The Governor reiterated his support for CT agriculture and for the Farmland Preservation Program, and affirmed his commitment to continuing robust funding for the Program. We are grateful for his support and look forward to continuing these conversations with the Governor and his staff over the next four years.
On February 18th, the Governor released his Biennial budget for FY16 and FY17. There are a few bright spots, but certainly many areas of great concern to our coalition and our partners.
First, the good news:
- The Governor recommended $10 million in bond funding annually over the next two fiscal years for both the Farmland Preservation Program and the Open Space and Watershed Land Acquisition Grant Program (thus, $20 million total for each program over the two year budget). The Governor also recommended $1M in bond funding for the Farm Reinvestment Program for FY17.
- The Department of Agriculture’s overall budget remained intact, with small increases over the next two fiscal years.
And now, the tough news:
- The Governor’s budget proposes a complete sweep of Community Investment Act (CIA) funds from January 1, 2016 through June 30, 2017 (See Section 29 in SB 946). This means that, if passed, all CIA funds that typically would be slated for worthwhile investments in farmland preservation/dairy support, open space, historic preservation efforts, and affordable housing will be deposited in the general fund over that time period.

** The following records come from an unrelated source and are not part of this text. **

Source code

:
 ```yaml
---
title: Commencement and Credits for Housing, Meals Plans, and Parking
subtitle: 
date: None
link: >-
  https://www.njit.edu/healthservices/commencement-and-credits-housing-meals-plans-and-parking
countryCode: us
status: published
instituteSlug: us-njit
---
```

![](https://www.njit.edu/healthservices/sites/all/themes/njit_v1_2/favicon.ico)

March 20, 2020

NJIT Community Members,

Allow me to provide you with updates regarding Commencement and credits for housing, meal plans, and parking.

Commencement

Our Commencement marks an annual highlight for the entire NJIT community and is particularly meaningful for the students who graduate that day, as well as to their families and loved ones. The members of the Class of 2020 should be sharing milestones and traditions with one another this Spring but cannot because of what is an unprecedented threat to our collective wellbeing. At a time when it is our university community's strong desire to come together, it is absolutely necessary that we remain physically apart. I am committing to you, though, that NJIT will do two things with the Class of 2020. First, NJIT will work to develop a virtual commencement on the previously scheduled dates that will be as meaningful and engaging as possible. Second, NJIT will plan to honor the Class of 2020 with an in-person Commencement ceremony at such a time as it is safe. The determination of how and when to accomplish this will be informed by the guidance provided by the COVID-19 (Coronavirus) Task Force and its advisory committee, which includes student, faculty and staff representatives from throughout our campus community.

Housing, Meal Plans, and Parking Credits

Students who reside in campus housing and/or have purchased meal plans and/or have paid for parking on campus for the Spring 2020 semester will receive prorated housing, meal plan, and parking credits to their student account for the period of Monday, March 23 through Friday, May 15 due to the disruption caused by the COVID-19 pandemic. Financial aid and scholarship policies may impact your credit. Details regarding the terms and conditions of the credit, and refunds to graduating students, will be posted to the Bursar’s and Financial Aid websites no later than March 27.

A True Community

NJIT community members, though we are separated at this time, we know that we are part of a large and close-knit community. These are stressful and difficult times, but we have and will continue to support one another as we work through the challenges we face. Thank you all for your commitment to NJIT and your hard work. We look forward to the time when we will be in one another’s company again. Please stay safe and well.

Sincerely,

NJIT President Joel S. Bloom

- The Governor’s deficiency budget for the current FY also proposes to sweep $15.2 million in existing Community Investment Act funds to help address the current deficit. (See section 5 in HB 6825.) These sweeps of Community Investment Act Funds are unprecedented – and will require strong advocacy efforts to reverse.
- Other areas of concern to our coalition include the proposed elimination of staff funding for the Council on Environmental Quality (CEQ) – the state’s environmental watchdog agency – and the proposed transfer of CEQ to the Office of Legislative Management. Finally, the budget proposes significant cuts to Department of Energy and Environmental Protection, the majority of which will impact its Conservation programs.
The bottom line is this is a very difficult budget year and we have a lot of work to do. There is a long way to go until a budget is passed by the legislature and we will keep you informed when there are key moments to weigh in. We will be depending on all of you to get involved over the next few months.